04 apr
19:30
Studium Generale | Collegereeks

Filosofie van de renaissance en verlichting

In een van zijn essays stelt Montaigne de bedrieglijk eenvoudige vraag Que sais-je? Het uitvoerig antwoord daarop is niet alleen een apologie van zijn sceptische levenshouding, maar de argumenten die hij formuleert zullen filosofen na hem stimuleren tot heftige reacties. 

Descartes drijft de wijsgerige twijfel radicaal tot het uiterste om nieuwe fundamenten te leggen met de uitspraak Cogito, ergo sum en door wiskundige redeneringen toe te passen op de natuur. 

Later zal Spinoza het vertrouwen in het menselijk verstand verdiepen door de rationele structuur ervan te verhelderen. 

Voor Pascal daarentegen leidt die scepsis tot een onvoorwaardelijk geloof in God. 

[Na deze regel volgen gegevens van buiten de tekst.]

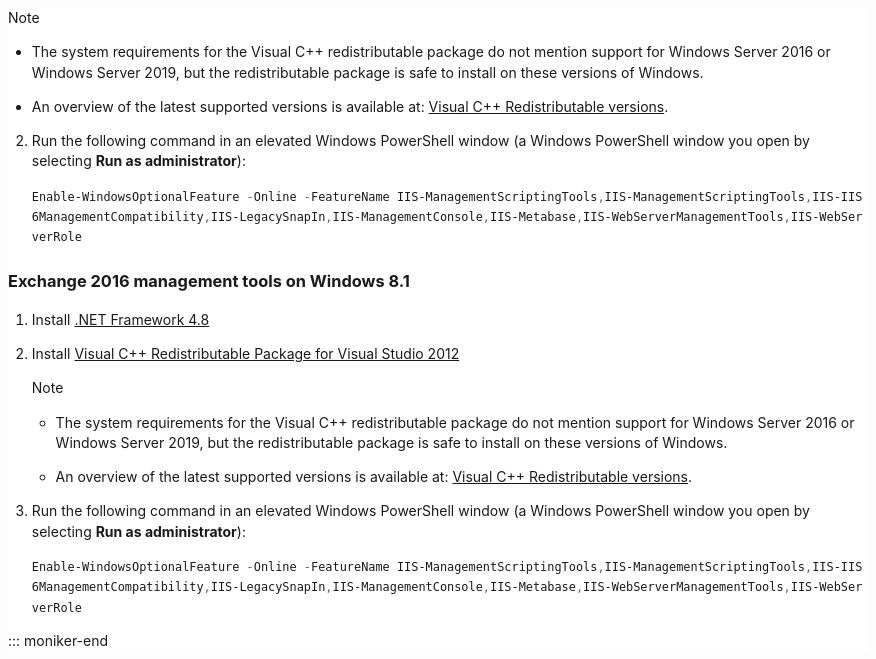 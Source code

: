    > [!NOTE]
   >
   > - The system requirements for the Visual C++ redistributable package do not mention support for Windows Server 2016 or Windows Server 2019, but the redistributable package is safe to install on these versions of Windows.
   >
   > - An overview of the latest supported versions is available at: [Visual C++ Redistributable versions](https://support.microsoft.com/help/2977003/the-latest-supported-visual-c-downloads).

2. Run the following command in an elevated Windows PowerShell window (a Windows PowerShell window you open by selecting **Run as administrator**):

   ```PowerShell
   Enable-WindowsOptionalFeature -Online -FeatureName IIS-ManagementScriptingTools,IIS-ManagementScriptingTools,IIS-IIS6ManagementCompatibility,IIS-LegacySnapIn,IIS-ManagementConsole,IIS-Metabase,IIS-WebServerManagementTools,IIS-WebServerRole
   ```

### Exchange 2016 management tools on Windows 8.1

1. Install [.NET Framework 4.8](https://download.visualstudio.microsoft.com/download/pr/014120d7-d689-4305-befd-3cb711108212/0fd66638cde16859462a6243a4629a50/ndp48-x86-x64-allos-enu.exe)

2. Install [Visual C++ Redistributable Package for Visual Studio 2012](https://www.microsoft.com/download/details.aspx?id=30679)

   > [!NOTE]
   >
   > - The system requirements for the Visual C++ redistributable package do not mention support for Windows Server 2016 or Windows Server 2019, but the redistributable package is safe to install on these versions of Windows.
   >
   > - An overview of the latest supported versions is available at: [Visual C++ Redistributable versions](https://support.microsoft.com/help/2977003/the-latest-supported-visual-c-downloads).

3. Run the following command in an elevated Windows PowerShell window (a Windows PowerShell window you open by selecting **Run as administrator**):

   ```PowerShell
   Enable-WindowsOptionalFeature -Online -FeatureName IIS-ManagementScriptingTools,IIS-ManagementScriptingTools,IIS-IIS6ManagementCompatibility,IIS-LegacySnapIn,IIS-ManagementConsole,IIS-Metabase,IIS-WebServerManagementTools,IIS-WebServerRole
   ```

::: moniker-end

De filosofische visie van Jean Jacques Rousseau steunt op de rede, maar doet ook een sterk appèl op het hart. Bij hem ligt dan ook het begin van de romantiek. 

Aan de hand van vijf filosofen wordt onderzocht hoe het gesteld is met de verlichting en haar idealen.

De afzonderlijke colleges
1. Montaigne (4 apr)
2. Descartes (11 apr)
3. Pascal (18 apr)
4. Spinoza (25 apr)
5. Rousseau (2 mei)

An image of philosophers.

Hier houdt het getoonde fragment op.